The petition represents a significant step in Honda’s methodical approach to the Advanced Air Mobility (AAM) sector. According to the Federal Register notice, HRI is requesting an exemption from specific fuel reserve regulations that govern rotorcraft operations. The company states that the relief is necessary to validate technologies using a research vehicle that currently lacks the endurance to meet standard aviation reserve requirements.
This regulatory move comes just months before Honda’s projected timeline for flying a full-scale prototype, signaling an acceleration in the company’s testing program as it aims for a commercial entry in the 2030s.
The Regulatory Hurdle: 14 CFR § 91.151(b)
The core of HRI’s petition concerns 14 CFR § 91.151(b), a federal regulation dictating fuel requirements for flight in Visual Flight Rules (VFR) conditions. Under current FAA rules, rotorcraft, a category that currently encompasses most eVTOL designs for regulatory purposes, must carry sufficient fuel to reach their first point of intended landing and fly for at least 20 minutes thereafter.
In the petition, HRI argues that the “F1” research vehicle cannot meet this standard due to the limitations inherent in early-stage electric prototypes. The filing notes that the vehicle’s total flight endurance is likely insufficient to accommodate the mandatory 20-minute reserve buffer while still performing meaningful flight tests.
Justification for Exemption
Honda Research Institute USA asserts that the exemption is critical for R&D purposes. By granting this relief, the FAA would allow HRI to operate the “F1” within a controlled environment without satisfying the endurance rules designed for traditional, combustion-engine helicopters flying cross-country missions. The public has until January 20, 2026, to submit comments on this petition.
Decoding the “F1” and Honda’s Hybrid Strategy
While the petition refers to the aircraft simply as the “F1,” industry context suggests this vehicle is a specialized testbed rather than a production model. The designation “F1” likely references Honda’s Formula 1 racing heritage, specifically the hybrid power unit technology the company is adapting for aviation use.
Unlike many competitors in the eVTOL space, such as Joby Aviation or Archer, who are pursuing fully battery-electric aircraft for short-range urban missions, Honda is developing a gas-turbine hybrid system. This architecture utilizes a gas turbine generator to charge batteries in flight, powering electric motors for lift and propulsion.
“The ‘F1’ appears to be a research prototype, likely a subscale demonstrator, used to validate technologies derived from Honda’s Formula 1 racing program.”

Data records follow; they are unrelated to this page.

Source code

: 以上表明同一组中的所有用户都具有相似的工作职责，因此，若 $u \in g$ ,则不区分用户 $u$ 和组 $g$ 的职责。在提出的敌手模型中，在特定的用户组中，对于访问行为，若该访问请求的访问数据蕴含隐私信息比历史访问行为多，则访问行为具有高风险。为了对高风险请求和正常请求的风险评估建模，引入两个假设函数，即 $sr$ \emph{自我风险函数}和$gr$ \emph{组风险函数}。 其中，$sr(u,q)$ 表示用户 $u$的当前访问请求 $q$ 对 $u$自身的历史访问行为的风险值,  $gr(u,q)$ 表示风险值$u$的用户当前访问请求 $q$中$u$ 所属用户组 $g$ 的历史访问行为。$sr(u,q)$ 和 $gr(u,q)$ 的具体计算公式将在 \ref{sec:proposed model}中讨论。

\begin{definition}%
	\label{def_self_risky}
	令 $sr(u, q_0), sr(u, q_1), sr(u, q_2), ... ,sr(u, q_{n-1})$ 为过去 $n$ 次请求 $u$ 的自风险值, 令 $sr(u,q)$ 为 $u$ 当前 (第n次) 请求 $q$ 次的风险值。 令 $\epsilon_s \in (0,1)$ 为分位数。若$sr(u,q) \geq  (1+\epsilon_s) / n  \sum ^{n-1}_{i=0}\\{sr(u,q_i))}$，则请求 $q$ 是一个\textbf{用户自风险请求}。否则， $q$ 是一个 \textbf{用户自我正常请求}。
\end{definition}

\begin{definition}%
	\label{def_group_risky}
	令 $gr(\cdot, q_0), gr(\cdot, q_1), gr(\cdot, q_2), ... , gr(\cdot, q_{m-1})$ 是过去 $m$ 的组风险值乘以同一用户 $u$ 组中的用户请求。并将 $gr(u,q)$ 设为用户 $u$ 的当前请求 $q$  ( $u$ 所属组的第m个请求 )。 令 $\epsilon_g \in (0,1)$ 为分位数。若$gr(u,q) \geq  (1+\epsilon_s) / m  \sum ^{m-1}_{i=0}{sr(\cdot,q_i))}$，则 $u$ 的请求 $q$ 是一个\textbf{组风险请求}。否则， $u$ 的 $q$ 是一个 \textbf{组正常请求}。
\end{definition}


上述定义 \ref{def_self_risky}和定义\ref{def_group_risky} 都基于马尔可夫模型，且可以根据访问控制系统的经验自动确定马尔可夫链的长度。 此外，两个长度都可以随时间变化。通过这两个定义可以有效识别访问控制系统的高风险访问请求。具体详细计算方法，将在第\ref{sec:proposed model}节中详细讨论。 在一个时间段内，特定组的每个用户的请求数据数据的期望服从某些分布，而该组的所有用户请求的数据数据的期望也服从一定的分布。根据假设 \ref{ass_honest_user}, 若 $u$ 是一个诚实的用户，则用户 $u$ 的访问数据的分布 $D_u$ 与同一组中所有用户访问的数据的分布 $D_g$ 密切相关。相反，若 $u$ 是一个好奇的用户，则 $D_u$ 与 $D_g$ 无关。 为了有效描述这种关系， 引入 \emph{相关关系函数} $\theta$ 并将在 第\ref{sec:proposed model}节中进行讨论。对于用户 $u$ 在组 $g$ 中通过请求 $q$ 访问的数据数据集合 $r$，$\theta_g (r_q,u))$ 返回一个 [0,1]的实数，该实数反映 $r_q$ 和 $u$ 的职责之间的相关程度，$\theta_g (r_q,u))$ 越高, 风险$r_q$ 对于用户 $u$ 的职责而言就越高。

Industry analysis of Honda’s eVTOL program
Projected Capabilities and Timeline
Honda’s hybrid approach targets a significantly different mission profile than its all-electric peers. The company is aiming for a range of approximately 250 miles (400 km), enabling regional intercity travel (e.g., Los Angeles to San Francisco) rather than short intra-city hops. The “F1” testbed is likely a precursor to the full-scale prototype, which industry reports project will make its first remote flight in March 2026.
AirPro News Analysis
The “Sandbox” Necessity
This petition highlights a persistent friction point between legacy aviation regulations and emerging electric technologies. Rules like 14 CFR § 91.151(b) were written for gas-powered helicopters where carrying 20 minutes of extra fuel is a trivial weight penalty. For electric or hybrid prototypes, where energy density is the primary constraint, a 20-minute reserve can represent the vehicle’s entire flight time. Honda is effectively asking the FAA for a “regulatory sandbox”, permission to fly a vehicle that technically violates safety reserves, provided it stays within a controlled research environment.
Strategic Differentiation
The filing reinforces Honda’s “stealth” strategy. While other manufacturers have been flying publicly for years, Honda has kept its hardware largely under wraps, focusing on subscale testing (such as the N241RX model exempted in October 2024). By leveraging Formula 1 hybrid tech, Honda is betting that battery technology alone will not mature fast enough to make regional air mobility viable by 2030. The “F1” is the physical manifestation of that bet, a testbed designed to prove that a hybrid powertrain can deliver the range the market demands, even if the current prototype can’t yet fly for 20 minutes plus reserves.
Sources
Photo Credit: Honda
Technology & Innovation
Joby Aviation and Toyota Form eVTOL Manufacturing Joint Venture
Joby Aviation and Toyota establish a joint venture to manufacture the S4 eVTOL, with Toyota holding a 51% stake.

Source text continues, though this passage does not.